One of the most famous anecdotes about the passing of time is from the early 1970s, when Chinese Premier Zhou Enlai was asked what he thought about the French Revolution, to which he replied: ‘It is too early to say’. The fact that the interpreter has later pointed out that Zhou probably thought the question was about the student revolt of just a few years earlier (which in China was talked about as ‘the Revolution in France’) should not blind us to the underlying quandary with which the story presents us: When is it possible, from a historical, sociological, or philosophical point of view, to say anything authoritative about an event in history?
Those of us who reflect on the aftermath of July 22nd are constantly confronted with the question of our temporal proximity or distance to the fatal events. We are doing research in ‘real time’, while political debates are still ongoing and impressions are still being formed, and to a certain extent we are reflecting on and analyzing those very processes.
The challenge consists in the arguable fact that it may be only with the benefit of real hindsight – decades, maybe even centuries – that we can say in any definitive fashion how July 22nd and similar events of our time formed Norway and the world.
Having said that, we believe we find ourselves somehow between immediacy and ‘safe distance’. This is, arguably, a useful point of departure for research. Impressions are still fresh, but at the same time normalcy has set back in.
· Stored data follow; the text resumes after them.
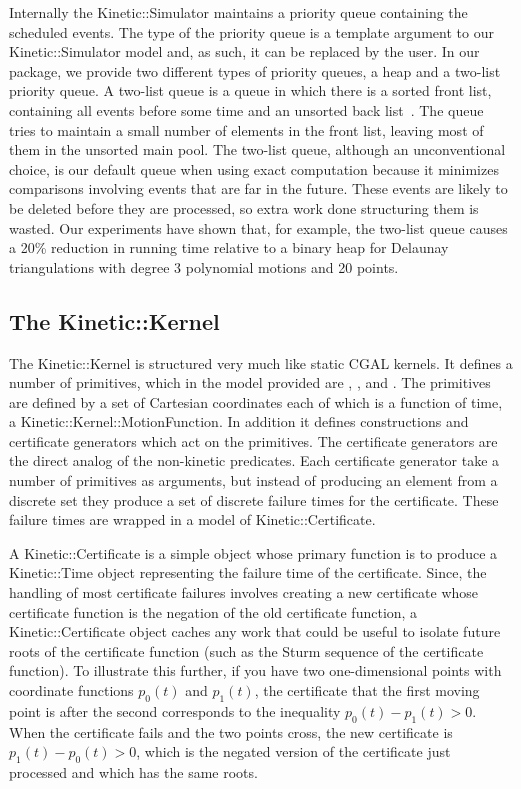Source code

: Internally the Kinetic::Simulator maintains a priority queue
containing the scheduled events. The type of the priority queue is a
template argument to our Kinetic::Simulator model and, as such, it can
be replaced by the user.  In our package, we provide two different
types of priority queues, a heap and a two-list priority queue.  A
two-list queue is a queue in which there is a sorted front list,
containing all events before some time and an unsorted back
list~\cite{5686}. The queue tries to maintain a small number of
elements in the front list, leaving most of them in the unsorted main
pool. The two-list queue, although an unconventional choice, is our
default queue when using exact computation because it minimizes
comparisons involving events that are far in the future.  These events
are likely to be deleted before they are processed, so extra work done
structuring them is wasted.  Our experiments have shown that, for
example, the two-list queue causes a 20\% reduction in running time
relative to a binary heap for Delaunay triangulations with degree 3
polynomial motions and 20 points.



\subsection{The Kinetic::Kernel}

The Kinetic::Kernel is structured very much like static CGAL
kernels. It defines a number of primitives, which in the model
provided are ,
,  and
. The primitives are defined by
a set of Cartesian coordinates each of which is a function of time, a
Kinetic::Kernel::MotionFunction. In addition it defines constructions
and certificate generators which act on the primitives.  The
certificate generators are the direct analog of the non-kinetic
predicates. Each certificate generator take a number of primitives as
arguments, but instead of producing an element from a discrete set
they produce a set of discrete failure times for the certificate.
These failure times are wrapped in a model of Kinetic::Certificate.

A Kinetic::Certificate is a simple object whose primary function is to
produce a Kinetic::Time object representing the failure time of the
certificate.  Since, the handling of most certificate failures
involves creating a new certificate whose certificate function is the
negation of the old certificate function, a Kinetic::Certificate
object caches any work that could be useful to isolate future roots of
the certificate function (such as the Sturm sequence of the
certificate function). To illustrate this further, if you have two
one-dimensional points with coordinate functions $p_0(t)$ and
$p_1(t)$, the certificate that the first moving point is after the
second corresponds to the inequality $p_0(t) - p_1(t) > 0$.  When the
certificate fails and the two points cross, the new certificate is
$p_1(t)- p_0(t) > 0$, which is the negated version of the certificate
just processed and which has the same roots.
The shock and horror are still vivid, but we can also start to draw conclusions about how they have formed us, and what happens when they are receding for the population at large, while they still touch deeply those who were directly impacted by the events.
It is always worth reflecting on one’s chronological standpoint vis-à-vis the events studied, and to remember that one is not only an observer, but in many ways also a partaker in those events one seeks to study.